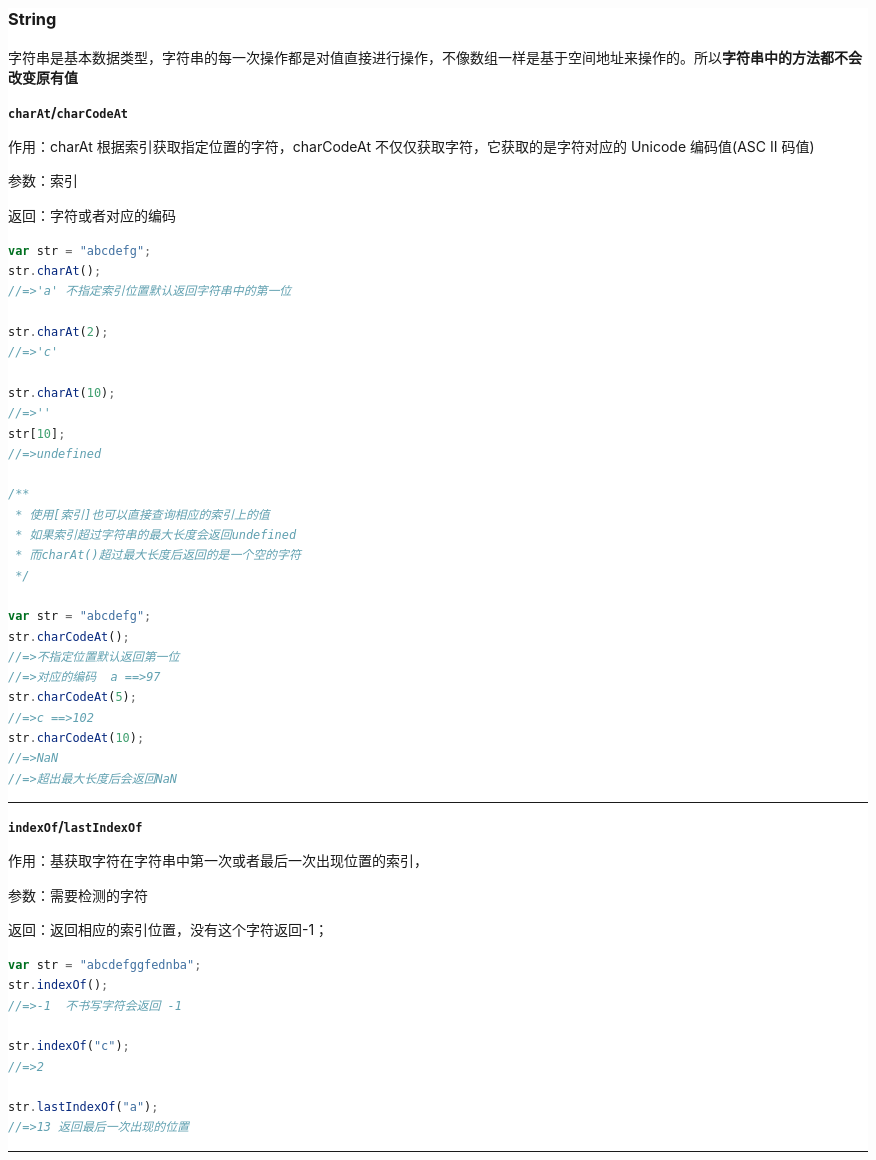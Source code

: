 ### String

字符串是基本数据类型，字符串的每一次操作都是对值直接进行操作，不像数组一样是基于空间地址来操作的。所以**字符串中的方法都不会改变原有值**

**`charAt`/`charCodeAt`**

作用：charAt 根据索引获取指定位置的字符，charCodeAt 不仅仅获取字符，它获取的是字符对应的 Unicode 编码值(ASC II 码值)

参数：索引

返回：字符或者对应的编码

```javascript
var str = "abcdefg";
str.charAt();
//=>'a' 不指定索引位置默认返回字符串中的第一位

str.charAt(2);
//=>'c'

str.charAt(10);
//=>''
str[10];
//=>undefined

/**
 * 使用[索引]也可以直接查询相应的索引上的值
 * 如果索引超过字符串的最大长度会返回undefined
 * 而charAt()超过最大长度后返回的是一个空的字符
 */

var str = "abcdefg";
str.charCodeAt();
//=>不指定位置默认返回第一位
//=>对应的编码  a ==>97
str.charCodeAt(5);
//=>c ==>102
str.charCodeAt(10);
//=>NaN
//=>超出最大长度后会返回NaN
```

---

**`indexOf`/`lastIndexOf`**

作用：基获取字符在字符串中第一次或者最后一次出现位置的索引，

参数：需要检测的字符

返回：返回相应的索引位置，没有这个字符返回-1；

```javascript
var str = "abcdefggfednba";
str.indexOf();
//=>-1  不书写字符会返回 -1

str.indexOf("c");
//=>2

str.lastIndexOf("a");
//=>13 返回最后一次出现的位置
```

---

> Instructions to follow:
Working from the entries above, filter out every line that lacks "charCodeAt" and copy what remains.

> Reply to the task:
**`charAt`/`charCodeAt`**
作用：charAt 根据索引获取指定位置的字符，charCodeAt 不仅仅获取字符，它获取的是字符对应的 Unicode 编码值(ASC II 码值)
str.charCodeAt();
str.charCodeAt(5);
str.charCodeAt(10);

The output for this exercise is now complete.